--- RECORDS SUPPLIED Enclosed Below ---

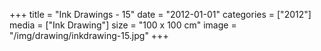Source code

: +++
title = "Ink Drawings - 15"
date = "2012-01-01"
categories = ["2012"]
media = ["Ink Drawing"]
size = "100 x 100 cm"
image = "/img/drawing/inkdrawing-15.jpg"
+++
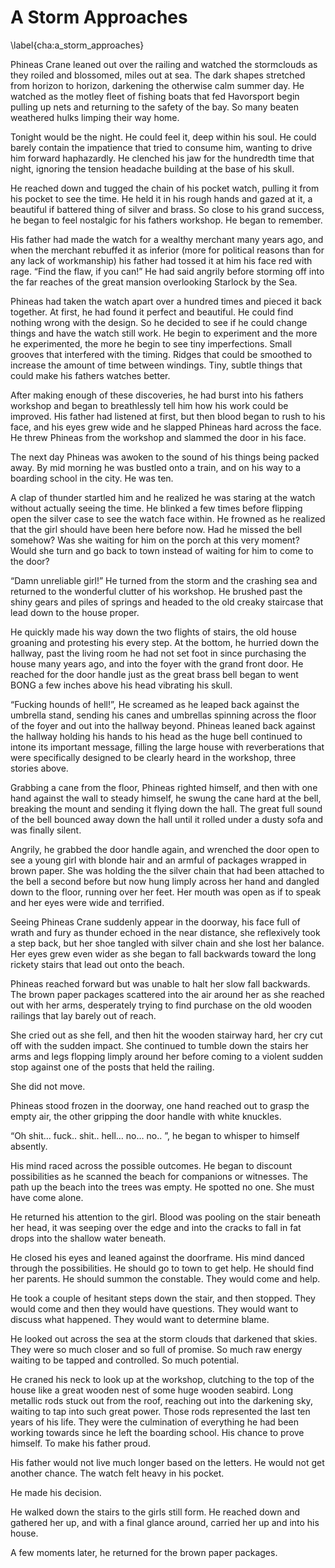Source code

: # A Storm Approaches
\label{cha:a_storm_approaches}

Phineas Crane leaned out over the railing and watched the stormclouds as they roiled and blossomed, miles out at sea. The dark shapes stretched from horizon to horizon, darkening the otherwise calm summer day. He watched as the motley fleet of fishing boats that fed Havorsport begin pulling up nets and returning to the safety of the bay. So many beaten weathered hulks limping their way home. 

Tonight would be the night. He could feel it, deep within his soul. He could barely contain the impatience that tried to consume him, wanting to drive him forward haphazardly. He clenched his jaw for the hundredth time that night, ignoring the tension headache building at the base of his skull. 

He reached down and tugged the chain of his pocket watch, pulling it from his pocket to see the time. He held it in his rough hands and gazed at it, a beautiful if battered thing of silver and brass. So close to his grand success, he began to feel nostalgic for his fathers workshop. He began to remember.

His father had made the watch for a wealthy merchant many years ago, and when the merchant rebuffed it as inferior (more for political reasons than for any lack of workmanship)  his father had tossed it at him his face red with rage. “Find the flaw, if you can!” He had said angrily before storming off into the far reaches of the great mansion overlooking Starlock by the Sea. 

Phineas had taken the watch apart over a hundred times and pieced it back together.  At first, he had found it perfect and beautiful. He could find nothing wrong with the design. So he decided to see if he could change things and have the watch still work. He begin to experiment and the more he experimented, the more he begin to see tiny imperfections. Small grooves that interfered with the timing. Ridges that could be smoothed to increase the amount of time between windings. Tiny, subtle things that could make his fathers watches better.

After making enough of these discoveries, he had burst into his fathers workshop and began to breathlessly tell him how his work could be improved. His father had listened at first, but then blood began to rush to his face, and his eyes grew wide and he slapped Phineas hard across the face. He threw Phineas from the workshop and slammed the door in his face. 

The next day Phineas was awoken to the sound of his things being packed away. By mid morning he was bustled onto a train, and on his way to a boarding school in the city. He was ten.



A clap of thunder startled him and he realized he was staring at the watch without actually seeing the time. He blinked a few times before flipping open the silver case to see the watch face within. He frowned as he realized that the girl should have been here before now. Had he missed the bell somehow? Was she waiting for him on the porch at this very moment? Would she turn and go back to town instead of waiting for him to come to the door?

“Damn unreliable girl!” He turned from the storm and the crashing sea and returned to the wonderful clutter of his workshop. He brushed past the shiny gears and piles of springs and headed to the old creaky staircase that lead down to the house proper. 

He quickly made his way down the two flights of stairs, the old house groaning and protesting his every step. At the bottom, he hurried down the hallway, past the living room he had not set foot in since purchasing the house many years ago, and into the foyer with the grand front door. He reached for the door handle just as the great brass bell began to went BONG a few inches above his head vibrating his skull. 

“Fucking hounds of hell!”, He screamed as he leaped back against the umbrella stand, sending his canes and umbrellas spinning across the floor of the foyer and out into the hallway beyond.  Phineas leaned back against the hallway holding his hands to his head as the huge bell continued to intone its important message, filling the large house with reverberations that were specifically designed to be clearly heard in the workshop, three stories above. 

Grabbing a cane from the floor, Phineas righted himself, and then with one hand against the wall to steady himself, he swung the cane hard at the bell, breaking the mount and sending it flying down the hall. The great full sound of the bell bounced away down the hall until it rolled under a dusty sofa and was finally silent. 

Angrily, he grabbed the door handle again, and wrenched the door open to see a young girl with blonde hair and an armful of packages wrapped in brown paper. She was holding the the silver chain that had been attached to the bell a second before but now hung limply across her hand and dangled down to the floor, running over her feet. Her mouth was open as if to speak and her eyes were wide and terrified. 

Seeing Phineas Crane suddenly appear in the doorway, his face full of wrath and fury as thunder echoed in the near distance, she reflexively took a step back, but her shoe tangled with silver chain and she lost her balance.  Her eyes grew even wider as she began to fall backwards toward the long rickety stairs that lead out onto the beach. 

Phineas reached forward but was unable to halt her slow fall backwards. The brown paper packages scattered into the air around her as she reached out with her arms, desperately trying to find purchase on the old wooden railings that lay barely out of reach. 

She cried out as she fell, and then hit the wooden stairway hard, her cry cut off with the sudden impact. She continued to tumble down the stairs her arms and legs flopping limply around her before coming to a violent sudden stop against one of the posts that held the railing.

She did not move.

Phineas stood frozen in the doorway, one hand reached out to grasp the empty air, the other gripping the door handle with white knuckles.

“Oh shit… fuck.. shit.. hell… no… no.. ”,  he began to whisper to himself absently.

His mind raced across the possible outcomes. He began to discount possibilities as he scanned the beach for companions or witnesses. The path up the beach into the trees was empty. He spotted no one. She must have come alone.

He returned his attention to the girl. Blood was pooling on the stair beneath her head, it was seeping over the edge and into the cracks to fall in fat drops into the shallow water beneath. 

He closed his eyes and leaned against the doorframe. His mind danced through the possibilities. He should go to town to get help. He should find her parents. He should summon the constable. They would come and help. 

He took a couple of hesitant steps down the stair, and then stopped. They would come and then they would have questions. They would want to discuss what happened. They would want to determine blame.

He looked out across the sea at the storm clouds that darkened that skies. They were so much closer and so full of promise. So much raw energy waiting to be tapped and controlled. So much potential.

He craned his neck to look up at the workshop, clutching to the top of the house like a great wooden nest of some huge wooden seabird. Long metallic rods stuck out from the roof, reaching out into the darkening sky, waiting to tap into such great power. Those rods represented the last ten years of his life. They were the culmination of everything he had been working towards since he left the boarding school. His chance to prove himself. To make his father proud. 

His father would not live much longer based on the letters. He would not get another chance. The watch felt heavy in his pocket.

He made his decision. 

He walked down the stairs to the girls still form. He reached down and gathered her up, and with a final glance around, carried her up and into his house.

A few moments later, he returned for the brown paper packages.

--- End of Enclosed RECORDS SUPPLIED ---

Give again, word for word, every line from the top of the data through the line with "He reached down and tugged", both ends included, and exclude the pictures.

Source code

: +++
title = "Ink Drawings - 15"
date = "2012-01-01"
categories = ["2012"]
media = ["Ink Drawing"]
size = "100 x 100 cm"
image = "/img/drawing/inkdrawing-15.jpg"
+++
Source code

: # A Storm Approaches
\label{cha:a_storm_approaches}

Phineas Crane leaned out over the railing and watched the stormclouds as they roiled and blossomed, miles out at sea. The dark shapes stretched from horizon to horizon, darkening the otherwise calm summer day. He watched as the motley fleet of fishing boats that fed Havorsport begin pulling up nets and returning to the safety of the bay. So many beaten weathered hulks limping their way home. 

Tonight would be the night. He could feel it, deep within his soul. He could barely contain the impatience that tried to consume him, wanting to drive him forward haphazardly. He clenched his jaw for the hundredth time that night, ignoring the tension headache building at the base of his skull. 

He reached down and tugged the chain of his pocket watch, pulling it from his pocket to see the time. He held it in his rough hands and gazed at it, a beautiful if battered thing of silver and brass. So close to his grand success, he began to feel nostalgic for his fathers workshop. He began to remember.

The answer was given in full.